◆ **To do**:
Extract the text of every entry below exactly; leave images out.

*** Opening of Dataset content ***

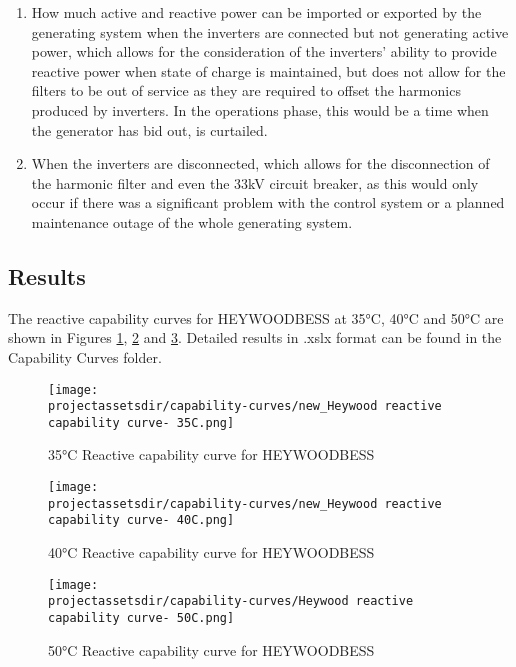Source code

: \documentclass{../grid-link-report}
\newcommand{\projectassetsdir}{../project-assets}
\begin{document}
	\begin{enumerate}[label=(\arabic*)]
		\item How much active and reactive power can be imported or exported by the generating system when the inverters are connected but not generating active power, which allows for the consideration of the inverters’ ability to provide reactive power when state of charge is maintained, but does not allow for the filters to be out of service as they are required to offset the harmonics produced by inverters. In the operations phase, this would be a time when the generator has bid out, is curtailed.
		
		\item When the inverters are disconnected, which allows for the disconnection of the harmonic filter and even the 33kV circuit breaker, as this would only occur if there was a significant problem with the control system or a planned maintenance outage of the whole generating system.
	\end{enumerate}
	\subsection{Results}
		The reactive capability curves for HEYWOODBESS at 35°C, 40°C and 50°C are shown in Figures \ref{fig:pq-curve-35degC}, \ref{fig:pq-curve-40degC} and \ref{fig:pq-curve-50degC}. Detailed results in .xslx format can be found in the Capability Curves folder.
	
	\begin{figure}[H]
		\centering
		\texttt{[image: \\projectassetsdir/capability-curves/new\_Heywood reactive capability curve- 35C.png]}
		\caption{35°C Reactive capability curve for HEYWOODBESS}
		\label{fig:pq-curve-35degC}
	\end{figure}
	
	\begin{figure}[H]
		\centering
		\texttt{[image: \\projectassetsdir/capability-curves/new\_Heywood reactive capability curve- 40C.png]}
		\caption{40°C Reactive capability curve for HEYWOODBESS}
		\label{fig:pq-curve-40degC}
	\end{figure}
	
	\begin{figure}[H]
		\centering
		\texttt{[image: \\projectassetsdir/capability-curves/Heywood reactive capability curve- 50C.png]}
		\caption{50°C Reactive capability curve for HEYWOODBESS}
		\label{fig:pq-curve-50degC}
	\end{figure}
\end{document}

*** Close of Dataset content ***

◆ **Solution for this problem**:
Source code

: \documentclass{../grid-link-report}
\newcommand{\projectassetsdir}{../project-assets}
\begin{document}
	\begin{enumerate}[label=(\arabic*)]
		\item How much active and reactive power can be imported or exported by the generating system when the inverters are connected but not generating active power, which allows for the consideration of the inverters’ ability to provide reactive power when state of charge is maintained, but does not allow for the filters to be out of service as they are required to offset the harmonics produced by inverters. In the operations phase, this would be a time when the generator has bid out, is curtailed.
		
		\item When the inverters are disconnected, which allows for the disconnection of the harmonic filter and even the 33kV circuit breaker, as this would only occur if there was a significant problem with the control system or a planned maintenance outage of the whole generating system.
	\end{enumerate}
	\subsection{Results}
		The reactive capability curves for HEYWOODBESS at 35°C, 40°C and 50°C are shown in Figures \ref{fig:pq-curve-35degC}, \ref{fig:pq-curve-40degC} and \ref{fig:pq-curve-50degC}. Detailed results in .xslx format can be found in the Capability Curves folder.
	
	\begin{figure}[H]
		\centering
		\texttt{[image: \\projectassetsdir/capability-curves/new\_Heywood reactive capability curve- 35C.png]}
		\caption{35°C Reactive capability curve for HEYWOODBESS}
		\label{fig:pq-curve-35degC}
	\end{figure}
	
	\begin{figure}[H]
		\centering
		\texttt{[image: \\projectassetsdir/capability-curves/new\_Heywood reactive capability curve- 40C.png]}
		\caption{40°C Reactive capability curve for HEYWOODBESS}
		\label{fig:pq-curve-40degC}
	\end{figure}
	
	\begin{figure}[H]
		\centering
		\texttt{[image: \\projectassetsdir/capability-curves/Heywood reactive capability curve- 50C.png]}
		\caption{50°C Reactive capability curve for HEYWOODBESS}
		\label{fig:pq-curve-50degC}
	\end{figure}
\end{document}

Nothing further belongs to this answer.